##### Data provided
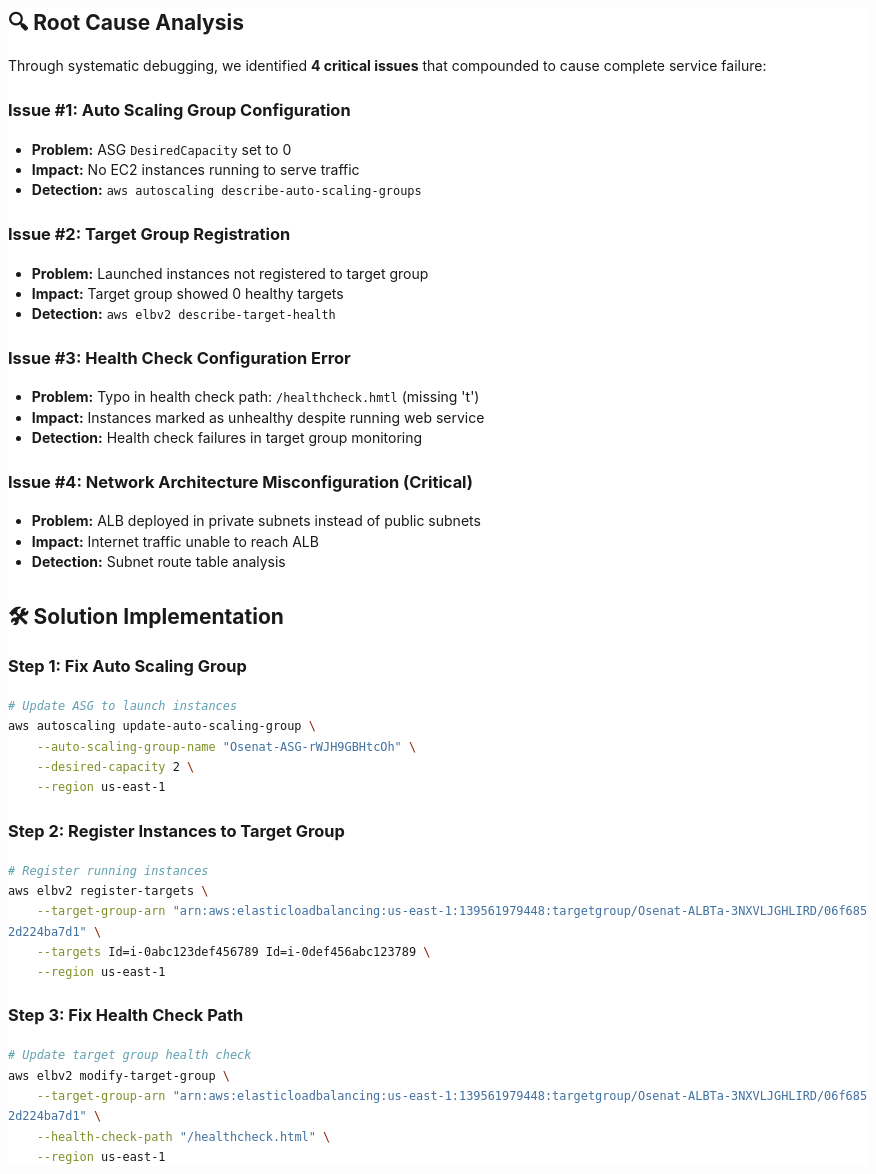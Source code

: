 ## 🔍 Root Cause Analysis

Through systematic debugging, we identified **4 critical issues** that compounded to cause complete service failure:

### Issue #1: Auto Scaling Group Configuration
- **Problem:** ASG `DesiredCapacity` set to 0
- **Impact:** No EC2 instances running to serve traffic
- **Detection:** `aws autoscaling describe-auto-scaling-groups`

### Issue #2: Target Group Registration  
- **Problem:** Launched instances not registered to target group
- **Impact:** Target group showed 0 healthy targets
- **Detection:** `aws elbv2 describe-target-health`

### Issue #3: Health Check Configuration Error
- **Problem:** Typo in health check path: `/healthcheck.hmtl` (missing 't')
- **Impact:** Instances marked as unhealthy despite running web service
- **Detection:** Health check failures in target group monitoring

### Issue #4: Network Architecture Misconfiguration (Critical)
- **Problem:** ALB deployed in private subnets instead of public subnets
- **Impact:** Internet traffic unable to reach ALB
- **Detection:** Subnet route table analysis

## 🛠️ Solution Implementation

### Step 1: Fix Auto Scaling Group
```bash
# Update ASG to launch instances
aws autoscaling update-auto-scaling-group \
    --auto-scaling-group-name "Osenat-ASG-rWJH9GBHtcOh" \
    --desired-capacity 2 \
    --region us-east-1
```

### Step 2: Register Instances to Target Group
```bash
# Register running instances
aws elbv2 register-targets \
    --target-group-arn "arn:aws:elasticloadbalancing:us-east-1:139561979448:targetgroup/Osenat-ALBTa-3NXVLJGHLIRD/06f6852d224ba7d1" \
    --targets Id=i-0abc123def456789 Id=i-0def456abc123789 \
    --region us-east-1
```

### Step 3: Fix Health Check Path
```bash
# Update target group health check
aws elbv2 modify-target-group \
    --target-group-arn "arn:aws:elasticloadbalancing:us-east-1:139561979448:targetgroup/Osenat-ALBTa-3NXVLJGHLIRD/06f6852d224ba7d1" \
    --health-check-path "/healthcheck.html" \
    --region us-east-1
```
##########
* _Work instructions_
Output the records verbatim without pictures.

* _Solution for this problem_
Source code

: ## 🔍 Root Cause Analysis

Through systematic debugging, we identified **4 critical issues** that compounded to cause complete service failure:

### Issue #1: Auto Scaling Group Configuration
- **Problem:** ASG `DesiredCapacity` set to 0
- **Impact:** No EC2 instances running to serve traffic
- **Detection:** `aws autoscaling describe-auto-scaling-groups`

### Issue #2: Target Group Registration  
- **Problem:** Launched instances not registered to target group
- **Impact:** Target group showed 0 healthy targets
- **Detection:** `aws elbv2 describe-target-health`

### Issue #3: Health Check Configuration Error
- **Problem:** Typo in health check path: `/healthcheck.hmtl` (missing 't')
- **Impact:** Instances marked as unhealthy despite running web service
- **Detection:** Health check failures in target group monitoring

### Issue #4: Network Architecture Misconfiguration (Critical)
- **Problem:** ALB deployed in private subnets instead of public subnets
- **Impact:** Internet traffic unable to reach ALB
- **Detection:** Subnet route table analysis

## 🛠️ Solution Implementation

### Step 1: Fix Auto Scaling Group
```bash
# Update ASG to launch instances
aws autoscaling update-auto-scaling-group \
    --auto-scaling-group-name "Osenat-ASG-rWJH9GBHtcOh" \
    --desired-capacity 2 \
    --region us-east-1
```

### Step 2: Register Instances to Target Group
```bash
# Register running instances
aws elbv2 register-targets \
    --target-group-arn "arn:aws:elasticloadbalancing:us-east-1:139561979448:targetgroup/Osenat-ALBTa-3NXVLJGHLIRD/06f6852d224ba7d1" \
    --targets Id=i-0abc123def456789 Id=i-0def456abc123789 \
    --region us-east-1
```

### Step 3: Fix Health Check Path
```bash
# Update target group health check
aws elbv2 modify-target-group \
    --target-group-arn "arn:aws:elasticloadbalancing:us-east-1:139561979448:targetgroup/Osenat-ALBTa-3NXVLJGHLIRD/06f6852d224ba7d1" \
    --health-check-path "/healthcheck.html" \
    --region us-east-1
```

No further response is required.